In the Doctor Who comic strip published in Doctor Who Magazine, the Matrix is depicted as being inhabited by the minds of dead Time Lords—including Rassilon—who have a sort of quasi-existence within its confines. They are even able to construct an agent to do their bidding in the outside world, an entity known as Shayde.

The Past Doctor Adventures novel Matrix by Mike Tucker and Robert Perry reveals the existence of the "Dark Matrix", the negative thoughts and evil impulses of all the Time Lords whose knowledge is stored in the Matrix, syphoned off and forgotten. The Valeyard gains control of the Dark Matrix following the events of Trial of a Time Lord, and attempts to use it to manipulate the Doctor's timeline, feeding it with the negative psychic energy of the Jack the Ripper murders and using it to corrupt the Doctor's other selves to their basic, evil natures. Having escaped this fate by sealing his conscious mind in the TARDIS telepathic circuits, the Seventh Doctor destroys the Dark Matrix by imploding the Valeyard's TARDIS, thereby preventing an alternate 1963 in which its influence meant the Ripper murders never stopped.
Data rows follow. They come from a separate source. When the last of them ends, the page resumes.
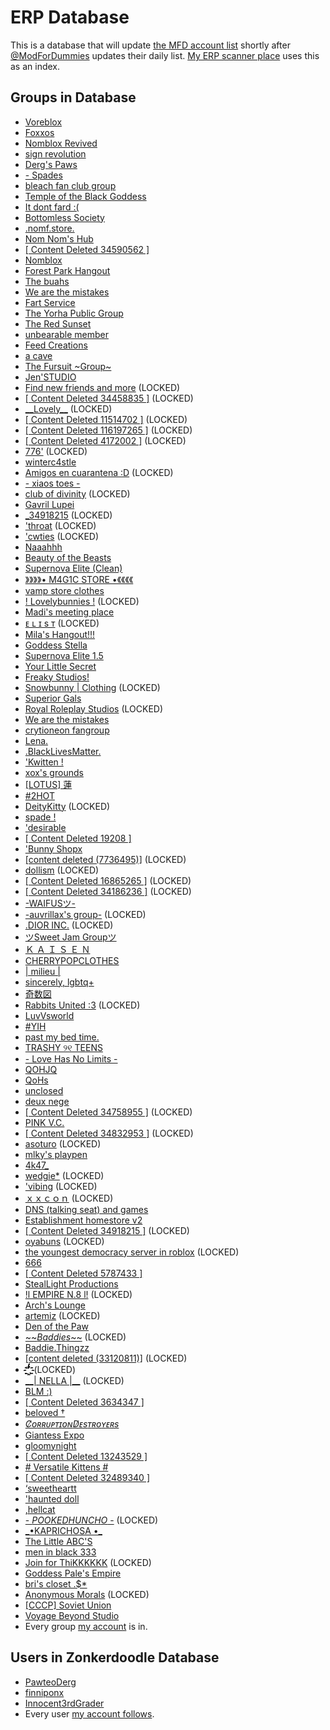 # ERP Database
This is a database that will update [the MFD account list](https://github.com/VigilantLizard/ERPLists/blob/main/AccountList.bin) shortly after [@ModForDummies](https:/.com/ModForDummies) updates their daily list. [My ERP scanner place](https://github.com/VigilantLizard/ERPScannerPlace/tree/main) uses this as an index.
## Groups in Database
- [Voreblox](https://www.roblox.com/groups/34788732)
- [Foxxos](https://www.roblox.com/groups/34282593)
- [Nomblox Revived](https://www.roblox.com/groups/34640640)
- [sign revolution](https://www.roblox.com/groups/17106942)
- [Derg's Paws](https://www.roblox.com/groups/32317885)
- [- Spades](https://www.roblox.com/groups/35063781)
- [bleach fan club group](https://www.roblox.com/groups/35054382)
- [Temple of the Black Goddess](https://www.roblox.com/groups/35008055)
- [It dont fard :(](https://www.roblox.com/groups/34208803)
- [Bottomless Society](https://www.roblox.com/groups/32039471)
- [.nomf.store.](https://www.roblox.com/groups/11728300)
- [Nom Nom's Hub](https://www.roblox.com/groups/33514065)
- [\[ Content Deleted 34590562 \]](https://www.roblox.com/groups/34590562)
- [Nomblox](https://www.roblox.com/groups/34128447)
- [Forest Park Hangout](https://www.roblox.com/groups/16491838)
- [The buahs](https://www.roblox.com/groups/34369407)
- [We are the mistakes](https://www.roblox.com/groups/8080203)
- [Fart Service](https://www.roblox.com/groups/33966769)
- [The Yorha Public Group](https://www.roblox.com/groups/35052384)
- [The Red Sunset](https://www.roblox.com/groups/34439006)
- [unbearable member](https://www.roblox.com/groups/34466705)
- [Feed Creations](https://www.roblox.com/groups/12047515)
- [a cave](https://www.roblox.com/groups/32022314)
- [The Fursuit \~Group\~](https://www.roblox.com/groups/33539681)
- [Jen'STUDIO](https://www.roblox.com/groups/34383074)
- [Find new friends and more](https://www.roblox.com/groups/34874583) (LOCKED)
- [\[ Content Deleted 34458835 \]](https://www.roblox.com/groups/34458835) (LOCKED)
- [\_\_Lovely\_\_](https://www.roblox.com/groups/16795620) (LOCKED)
- [\[ Content Deleted 11514702 \]](https://www.roblox.com/groups/11514702) (LOCKED)
- [\[ Content Deleted 116197265 \]](https://www.roblox.com/groups/116197265) (LOCKED)
- [\[ Content Deleted 4172002 \]](https://www.roblox.com/groups/4172002) (LOCKED)
- [776'](https://www.roblox.com/groups/13407796) (LOCKED)
- [winterc4stle](https://www.roblox.com/groups/32983524)
- [Amigos en cuarantena :D](https://www.roblox.com/groups/7713435) (LOCKED)
- [- xiaos toes -](https://www.roblox.com/groups/16304795)
- [club of divinity](https://www.roblox.com/groups/34918086) (LOCKED)
- [Gavril Lupei](https://www.roblox.com/groups/15922716)
- [_34918215](https://www.roblox.com/groups/34918215) (LOCKED)
- ['throat](https://www.roblox.com/groups/34864392) (LOCKED)
- ['cwties](https://www.roblox.com/groups/33437758) (LOCKED)
- [Naaahhh](https://www.roblox.com/groups/32699422)
- [Beauty of the Beasts](https://www.roblox.com/groups/5812000)
- [Supernova Elite (Clean)](https://www.roblox.com/groups/34734752)
- [》》》》• M4G1C STORE •《《《《](https://www.roblox.com/groups/33855513)
- [vamp store clothes](https://www.roblox.com/groups/33896637)
- [! Lovelybunnies !](https://www.roblox.com/groups/15912864) (LOCKED)
- [Madi's meeting place](https://www.roblox.com/groups/34997222)
- [ᴇ ʟ ɪ s ᴛ](https://www.roblox.com/groups/16960276) (LOCKED)
- [Mila's Hangout!!!](https://www.roblox.com/groups/34616910)
- [Goddess Stella](https://www.roblox.com/groups/1018746)
- [Supernova Elite 1.5](https://www.roblox.com/groups/34749564)
- [Your Little Secret](https://www.roblox.com/groups/34841849)
- [Freaky Studios!](https://www.roblox.com/groups/7146011)
- [Snowbunny | Clothing](https://www.roblox.com/groups/5717913) (LOCKED)
- [Superior Gals](https://www.roblox.com/groups/34641882)
- [Royal Roleplay Studios](https://www.roblox.com/groups/16339899) (LOCKED)
- [We are the mistakes](https://www.roblox.com/groups/8080203)
- [crytioneon fangroup](https://www.roblox.com/groups/12246485)
- [Lena.](https://www.roblox.com/groups/13678537)
- [.BlackLivesMatter.](https://www.roblox.com/groups/6553297)
- ['Kwitten !](https://www.roblox.com/groups/16224651)
- [xox's grounds](https://www.roblox.com/groups/34463529)
- [\[LOTUS\] 蓮](https://www.roblox.com/groups/4928849)
- [#2HOT](https://www.roblox.com/groups/7315709)
- [DeityKitty](https://www.roblox.com/groups/15346060) (LOCKED)
- [spade !](https://www.roblox.com/groups/35062509)
- ['desirable](https://www.roblox.com/groups/33349824)
- [\[ Content Deleted 19208 \]](https://www.roblox.com/groups/19208)
- ['Bunny Shopx](https://www.roblox.com/groups/34408471)
- [\[content deleted (7736495)\]](https://www.roblox.com/groups/7736495) (LOCKED)
- [dollism](https://www.roblox.com/groups/17310816) (LOCKED)
- [\[ Content Deleted 16865265 \]](https://www.roblox.com/groups/16865265) (LOCKED)
- [\[ Content Deleted 34186236 \]](https://www.roblox.com/groups/34186236) (LOCKED)
- [-WAIFUSツ-](https://www.roblox.com/groups/11094955)
- [-auvrillax's group-](https://www.roblox.com/groups/9486597) (LOCKED)
- [.DIOR INC.](https://www.roblox.com/groups/5751342) (LOCKED)
- [ツSweet Jam Groupツ](https://www.roblox.com/groups/35065141)
- [Ｋ Ａ Ｉ Ｓ Ｅ Ｎ](https://www.roblox.com/groups/8852238)
- [CHERRYPOPCLOTHES](https://www.roblox.com/groups/34140106)
- [| milieu |](https://www.roblox.com/groups/10016889)
- [sincerely, lgbtq+](https://www.roblox.com/groups/9709065)
- [奇数図](https://www.roblox.com/groups/34927755)
- [Rabbits United :3](https://www.roblox.com/groups/6142620) (LOCKED)
- [LuvVsworld](https://www.roblox.com/groups/6318545)
- [#YIH](https://www.roblox.com/groups/33508385)
- [past my bed time.](https://www.roblox.com/groups/9129599)
- [TRASHY ୨୧ TEENS](https://www.roblox.com/groups/15321257)
- [- Love Has No Limits -](https://www.roblox.com/groups/13764554)
- [QOHJQ](https://www.roblox.com/groups/7405371)
- [QoHs](https://www.roblox.com/groups/34396635)
- [unclosed](https://www.roblox.com/groups/13802474)
- [deux nege](https://www.roblox.com/groups/33533199)
- [\[ Content Deleted 34758955 \]](https://www.roblox.com/groups/34758955) (LOCKED)
- [PINK V.C.](https://www.roblox.com/groups/34832659)
- [\[ Content Deleted 34832953 \]](https://www.roblox.com/groups/34832953) (LOCKED)
- [asoturo](https://www.roblox.com/groups/33203346) (LOCKED)
- [mlky's playpen](https://www.roblox.com/groups/4996692)
- [4k47_](https://www.roblox.com/groups/15441981)
- [wedgie*](https://www.roblox.com/groups/33630415) (LOCKED)
- ['vibing](https://www.roblox.com/groups/35101898) (LOCKED)
- [ｘｘｃｏｎ](https://www.roblox.com/groups/35039840) (LOCKED)
- [DNS (talking seat) and games](https://www.roblox.com/groups/34782306)
- [Establishment homestore v2](https://www.roblox.com/groups/34586807)
- [\[ Content Deleted 34918215 \]](https://www.roblox.com/groups/34918215) (LOCKED)
- [oyabuns](https://www.roblox.com/groups/34877531) (LOCKED)
- [the youngest democracy server in roblox](https://www.roblox.com/groups/7534663) (LOCKED)
- [666](https://www.roblox.com/groups/13131364)
- [\[ Content Deleted 5787433 \]](https://www.roblox.com/groups/5787433)
- [StealLight Productions](https://www.roblox.com/groups/4271953)
- [!l EMPIRE N.8 l!](https://www.roblox.com/groups/8250972) (LOCKED)
- [Arch's Lounge](https://www.roblox.com/groups/34903652)
- [artemiz](https://www.roblox.com/groups/34061561) (LOCKED)
- [Den of the Paw](https://www.roblox.com/groups/34448764)
- [\~\~$Baddies$\~\~](https://www.roblox.com/groups/10533109) (LOCKED)
- [Baddie.Thingzz](https://www.roblox.com/groups/8620398)
- [\[content deleted (33120811)\]](https://www.roblox.com/groups/33120811) (LOCKED)
- ["҈̒̓̕҈̒̓̕҈̒̓̕҈̒̓̕҈̒̓̕҈̒̓̕҈̒̓̕҈̒̓̕҈̒̓̕҈̒̓̕҈̒̓̕,](https://www.roblox.com/groups/34452883) (LOCKED)
- [\_\_| NELLA |\_\_](https://www.roblox.com/groups/9261176) (LOCKED)
- [BLM :)](https://www.roblox.com/groups/7731339)
- [\[ Content Deleted 3634347 \]](https://www.roblox.com/groups/3634347)
- [beloved †](https://www.roblox.com/groups/17027840)
- [$C̸ᴏʀʀᴜᴘᴛɪᴏɴ D̸ᴇsᴛʀᴏʏᴇʀs$](https://www.roblox.com/groups/7659197)
- [Giantess Expo](https://www.roblox.com/groups/15176371)
- [gloomynight](https://www.roblox.com/groups/34196153)
- [\[ Content Deleted 13243529 \]](https://www.roblox.com/groups/13243529)
- [# Versatile Kittens #](https://www.roblox.com/groups/14765454)
- [\[ Content Deleted 32489340 \]](https://www.roblox.com/groups/32489340)
- [‘sweetheartt](https://www.roblox.com/groups/34816688)
- ['haunted doll](https://www.roblox.com/groups/3200377)
- [,hellcat](https://www.roblox.com/groups/34636693)
- [- $POOKED HUNCHO$ -](https://www.roblox.com/groups/10560880) (LOCKED)
- [\_•KAPRICHOSA •\_](https://www.roblox.com/groups/33679085)
- [The Little ABC'S](https://www.roblox.com/groups/2520468)
- [men in black 333](https://www.roblox.com/groups/260700)
- [Join for ThiKKKKKK](https://www.roblox.com/groups/5539910) (LOCKED)
- [Goddess Pale's Empire](https://www.roblox.com/groups/34911083)
- [bri's closet .$*](https://www.roblox.com/groups/10564506)
- [Anonymous Morals](https://www.roblox.com/groups/7761173) (LOCKED)
- [\[СССР\] Soviet Union](https://www.roblox.com/groups/35061381)
- [Voyage Beyond Studio](https://www.roblox.com/groups/6446911)
- Every group [my account](https://www.roblox.com/users/7506583559/profile) is in.

## Users in Zonkerdoodle Database
- [PawteoDerg](https://www.roblox.com/users/332864766/profile)
- [finniponx](https://www.roblox.com/users/1169876118/profile)
- [Innocent3rdGrader](https://www.roblox.com/users/7517654939/profile)
- Every user [my account follows](https://www.roblox.com/users/7506583559/friends#!/following).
In the Eighth Doctor Adventures novel The Ancestor Cell by Peter Anghelides and Stephen Cole, Gallifrey is destroyed by the Eighth Doctor to prevent the voodoo cult Faction Paradox from starting a time war between the Time Lords and an unspecified Enemy. In The Gallifrey Chronicles by Lance Parkin, it is revealed that the Time Lords had survived within the Matrix, which had then been downloaded into the Doctor's mind, although he had to sacrifice much of his memory to make space for it. Their reconstruction is possible, but will require a sufficiently advanced computer. At the novel's end, the question of whether or not the Time Lords will be restored remains unanswered. However, it can be assumed that both they and the planet are restored at some point before the start of the 2005 series if the novels are to remain consistent with the new series' continuity.

In the Big Finish Productions audio play Neverland, it is also established that Rassilon himself continues to exist within the Matrix. In the Gallifrey audio series, an ancient Gallifreyan evil named Pandora also survives and emerges from a special partition within the Matrix. Lord President Romana is eventually able to destroy the entity by destroying the Matrix itself. It is not clear how, or whether, the events of this series can be reconciled with those of the Eighth Doctor Adventures novels and some stories have suggested that the novels and audios take place in separate continuities.

Most of the 45th anniversary comic book series The Forgotten takes place inside the TARDIS Matrix, where the TARDIS takes the form of various companions to help the Doctor after he is attacked by a mind parasite. In the later stories "Hypothetical Gentlemen" &  "Sky Jacks", it is shown the matrix has developed sentience as a result of the death of every Time Lord on Gallifrey. The stories concern its attempts to return to reality via a machine at The Great Exhibition and the TARDIS.